On the estimation of parameters of the gravitational-wave signal from a coalescing binary by a network of detectors

Abstract

Estimation of parameters of the gravitational-wave signal from a coalescing binary by a network of laser interferometers is considered. A solution of the inverse problem for the network of three detectors is generalized to the network of N detectors. This enables, from measurements at individual detectors of the network, optimal estimation of the astrophysically interesting parameters of the binary system: its distance from Earth, its position in the sky, and the chirp mass of the system. Maximum likelihood and least-squares methods are used to obtain the solution. The existence of the solution in view of the nonlinear nature of the problem and the noise in the detectors is discussed. An alternative solution of the inverse problem that circumvents the singularities present in the problem is proposed. Accuracy of the estimation of the parameters is assessed from the inverse of the Fisher information matrix. The variance of the maximum likelihood estimator of the distance is calculated for a simple model and compared with the approximate one obtained from the Fisher matrix.
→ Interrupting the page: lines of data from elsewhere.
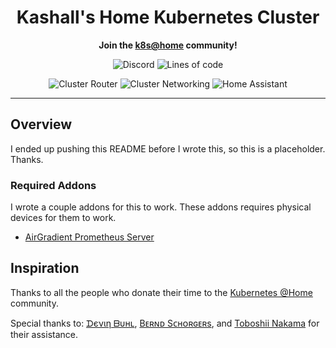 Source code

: <div align="center">

 # Kashall's Home Kubernetes Cluster
    
**Join the [k8s@home](https://github.com/k8s-at-home) community!**

</div>
<div align="center">

![Discord](https://img.shields.io/discord/324051061033926666?label=Discord&logo=discord&logoColor=white&style=for-the-badge)
![Lines of code](https://img.shields.io/tokei/lines/github/kashalls/home-cluster?color=brightgreen&logo=codefactor&logoColor=white&style=for-the-badge)

</div>
<div align="center">

![Cluster Router](https://img.shields.io/uptimerobot/status/m789236355-59b4869737bfca044ffce63f?label=Home%20Internet&logo=Ubiquiti&logoColor=white&style=flat-square)
![Cluster Networking](https://img.shields.io/uptimerobot/status/m789234791-6b5cfe5b7fa8676903c74062?label=Cluster&logo=googlecloud&logoColor=white&style=flat-square)
![Home Assistant](https://img.shields.io/uptimerobot/status/m789234975-ac1f1c01ba210902f51100da?label=Home%20Assistant&logo=homeassistant&logoColor=white&style=flat-square)

</div>

---

## Overview

I ended up pushing this README before I wrote this, so this is a placeholder. Thanks.

### Required Addons

I wrote a couple addons for this to work. These addons requires physical devices for them to work.
- [AirGradient Prometheus Server](https://github.com/Kashalls/airgradient-prometheus-sensor)


## Inspiration

Thanks to all the people who donate their time to the [Kubernetes @Home](https://github.com/k8s-at-home/) community.

Special thanks to: [ᗪєνιη ᗷυнʟ](https://github.com/onedr0p/home-cluster), [Bᴇʀɴᴅ Sᴄʜᴏʀɢᴇʀs](https://github.com/bjw-s/k8s-gitops), and [Toboshii Nakama](https://github.com/toboshii/home-cluster) for their assistance. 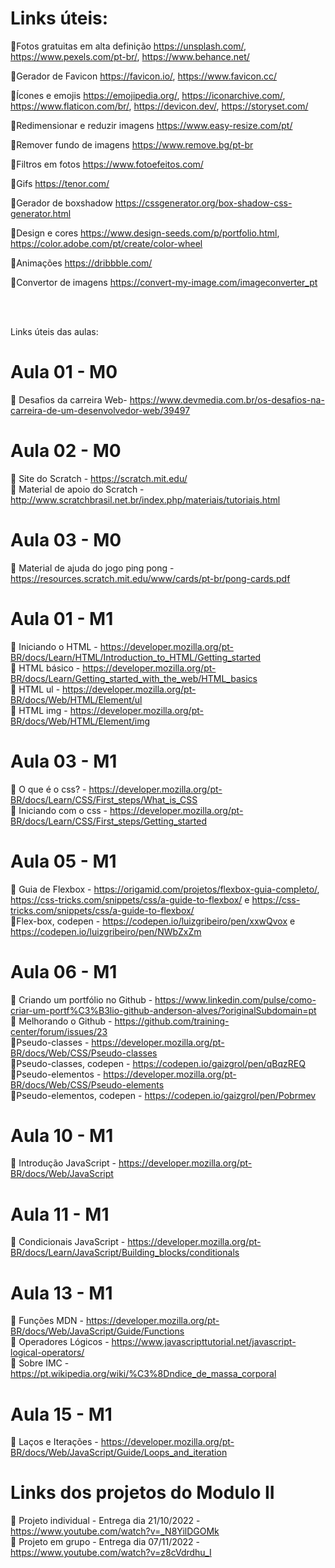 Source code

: # Links úteis:

📌Fotos gratuitas em alta definição
https://unsplash.com/, 
https://www.pexels.com/pt-br/, 
https://www.behance.net/ 

📌Gerador de Favicon
https://favicon.io/,
https://www.favicon.cc/  <br>

📌Ícones e emojis
https://emojipedia.org/,
https://iconarchive.com/,
https://www.flaticon.com/br/,
https://devicon.dev/,
https://storyset.com/  

📌Redimensionar e reduzir imagens
https://www.easy-resize.com/pt/  <br>

📌Remover fundo de imagens
https://www.remove.bg/pt-br  <br>

📌Filtros em fotos
https://www.fotoefeitos.com/  <br>

📌Gifs
https://tenor.com/  <br>

📌Gerador de boxshadow
https://cssgenerator.org/box-shadow-css-generator.html  <br>

📌Design e cores
https://www.design-seeds.com/p/portfolio.html,
https://color.adobe.com/pt/create/color-wheel 

📌Animações
https://dribbble.com/  <br>

📌Convertor de imagens
https://convert-my-image.com/imageconverter_pt <br>


<br><br>


Links úteis das aulas:

# Aula 01 - M0 

📌 Desafios da carreira Web-  https://www.devmedia.com.br/os-desafios-na-carreira-de-um-desenvolvedor-web/39497

# Aula 02 - M0 
📌 Site do Scratch - https://scratch.mit.edu/
<br>
📌 Material de apoio do Scratch -http://www.scratchbrasil.net.br/index.php/materiais/tutoriais.html

# Aula 03 - M0
📌  Material de ajuda do jogo ping pong - https://resources.scratch.mit.edu/www/cards/pt-br/pong-cards.pdf

# Aula 01 - M1
📌 Iniciando o HTML - https://developer.mozilla.org/pt-BR/docs/Learn/HTML/Introduction_to_HTML/Getting_started<br>
📌 HTML básico - https://developer.mozilla.org/pt-BR/docs/Learn/Getting_started_with_the_web/HTML_basics<br>
📌 HTML ul - https://developer.mozilla.org/pt-BR/docs/Web/HTML/Element/ul<br>
📌 HTML img - https://developer.mozilla.org/pt-BR/docs/Web/HTML/Element/img 

# Aula 03 - M1
📌 O que é o css? - https://developer.mozilla.org/pt-BR/docs/Learn/CSS/First_steps/What_is_CSS<br>
📌 Iniciando com o css - https://developer.mozilla.org/pt-BR/docs/Learn/CSS/First_steps/Getting_started

# Aula 05 - M1
📌 Guia de Flexbox - https://origamid.com/projetos/flexbox-guia-completo/,  https://css-tricks.com/snippets/css/a-guide-to-flexbox/ e https://css-tricks.com/snippets/css/a-guide-to-flexbox/<br>
📌Flex-box, codepen - https://codepen.io/luizgribeiro/pen/xxwQvox e https://codepen.io/luizgribeiro/pen/NWbZxZm

# Aula 06 - M1
📌 Criando um portfólio no Github - https://www.linkedin.com/pulse/como-criar-um-portf%C3%B3lio-github-anderson-alves/?originalSubdomain=pt<br>
📌 Melhorando o Github - https://github.com/training-center/forum/issues/23<br>
📌Pseudo-classes - https://developer.mozilla.org/pt-BR/docs/Web/CSS/Pseudo-classes<br>
📌Pseudo-classes, codepen - https://codepen.io/gaizgrol/pen/qBqzREQ<br>
📌Pseudo-elementos - https://developer.mozilla.org/pt-BR/docs/Web/CSS/Pseudo-elements<br>
📌Pseudo-elementos, codepen - https://codepen.io/gaizgrol/pen/Pobrmev

# Aula 10 - M1
📌 Introdução JavaScript - https://developer.mozilla.org/pt-BR/docs/Web/JavaScript

# Aula 11 - M1
📌 Condicionais JavaScript - https://developer.mozilla.org/pt-BR/docs/Learn/JavaScript/Building_blocks/conditionals<br>

# Aula 13 - M1
📌 Funções MDN - https://developer.mozilla.org/pt-BR/docs/Web/JavaScript/Guide/Functions <br>
📌 Operadores Lógicos - https://www.javascripttutorial.net/javascript-logical-operators/ <br>
📌 Sobre IMC - https://pt.wikipedia.org/wiki/%C3%8Dndice_de_massa_corporal

# Aula 15 - M1
📌 Laços e Iterações - https://developer.mozilla.org/pt-BR/docs/Web/JavaScript/Guide/Loops_and_iteration


# Links dos projetos do Modulo II
📌 Projeto individual - Entrega dia 21/10/2022 - https://www.youtube.com/watch?v=_N8YilDGOMk <br> 
📌 Projeto em grupo - Entrega dia 07/11/2022 - https://www.youtube.com/watch?v=z8cVdrdhu_I
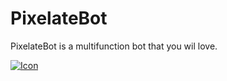 # PixelateBot
PixelateBot is a multifunction bot that you wil love.

[![Icon](https://cdn.discordapp.com/avatars/761576107887034388/135ff45a7e258523a0b9931ec733256f.webp)](https:///pixelatebot.gq)

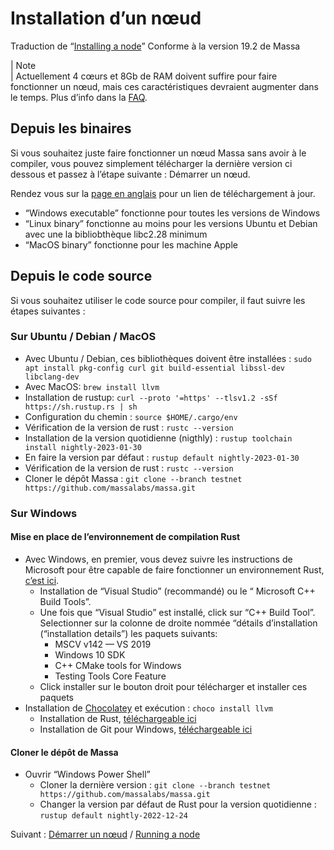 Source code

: # Installation d’un nœud

Traduction de “[Installing a node](https://docs.massa.net/en/latest/testnet/install.html)”
Conforme à la version 19.2 de Massa

| Note<br>
| Actuellement 4 cœurs et 8Gb de RAM doivent suffire pour faire fonctionner un nœud, mais ces caractéristiques devraient augmenter dans le temps. Plus d’info dans la [FAQ](https://docs.massa.net/en/latest/testnet/faq.html#testnet-faq).

## Depuis les binaires

Si vous souhaitez juste faire fonctionner un nœud Massa sans avoir à le compiler, vous pouvez simplement télécharger la dernière version ci dessous et passez à l’étape suivante : Démarrer un nœud.

Rendez vous sur la [page en anglais](https://docs.massa.net/en/latest/testnet/install.html#from-binaries) pour un lien de téléchargement à jour.

+ “Windows executable” fonctionne pour toutes les versions de Windows
+ “Linux binary” fonctionne au moins pour les versions Ubuntu et Debian avec une la bibliobthèque libc2.28 minimum
+ “MacOS binary” fonctionne pour les machine Apple

## Depuis le code source

Si vous souhaitez utiliser le code source pour compiler, il faut suivre les étapes suivantes :

### Sur Ubuntu / Debian / MacOS

+ Avec Ubuntu / Debian, ces bibliothèques doivent être installées : `sudo apt install pkg-config curl git build-essential libssl-dev libclang-dev` 
+ Avec MacOS: `brew install llvm`
+ Installation de rustup: `curl --proto '=https' --tlsv1.2 -sSf https://sh.rustup.rs | sh`
+ Configuration du chemin : `source $HOME/.cargo/env`
+ Vérification de la version de rust : `rustc --version`
+ Installation de la version quotidienne (nigthly) : `rustup toolchain install nightly-2023-01-30`
+ En faire la version par défaut : `rustup default nightly-2023-01-30`
+ Vérification de la version de rust : `rustc --version`
+ Cloner le dépôt Massa : `git clone --branch testnet https://github.com/massalabs/massa.git`

### Sur Windows

#### Mise en place de l’environnement de compilation Rust

+ Avec Windows, en premier, vous devez suivre les instructions de Microsoft pour être capable de faire fonctionner un environnement Rust, [c’est ici](https://docs.microsoft.com/en-gb/windows/dev-environment/rust/setup).
  + Installation de “Visual Studio” (recommandé) ou le “ Microsoft C++ Build Tools”.
  + Une fois que “Visual Studio” est installé, click sur “C++ Build Tool”. Selectionner sur la colonne de droite nommée “détails d’installation (“installation details”) les paquets suivants:
    + MSCV v142 — VS 2019
    + Windows 10 SDK
    + C++ CMake tools for Windows
    + Testing Tools Core Feature
  + Click installer sur le bouton droit pour télécharger et installer ces paquets
+ Installation de [Chocolatey](https://docs.chocolatey.org/en-us/choco/setup) et exécution : `choco install llvm`
  + Installation de Rust, [téléchargeable ici](https://www.rust-lang.org/tools/install)
  + Installation de Git pour Windows, [téléchargeable ici](https://git-scm.com/download/win)

#### Cloner le dépôt de Massa

+ Ouvrir “Windows Power Shell”
  + Cloner la dernière version : `git clone --branch testnet https://github.com/massalabs/massa.git`
  + Changer la version par défaut de Rust pour la version quotidienne : `rustup default nightly-2022-12-24`

Suivant : [Démarrer un nœud](./Running_a_node.md) / [Running a node](https://docs.massa.net/en/latest/testnet/running.html)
Extensive Monte Carlo simulations are performed to assess the accuracy of the estimation of the astrophysical parameters by networks of three and four detectors. Addition of the fourth detector to the network markedly improves the performance of the network. Adding the fourth node in Australia to the LIGO/VIRGO network increases the number of detectable events roughly twofold. For the four-detector network one can find among all detectable events again roughly twice the number of events for which accurate determination of the binary distance is possible. Moreover, the position of the binary in the sky can be typically determined three to four times more accurately for the enhanced LIGO/VIRGO network.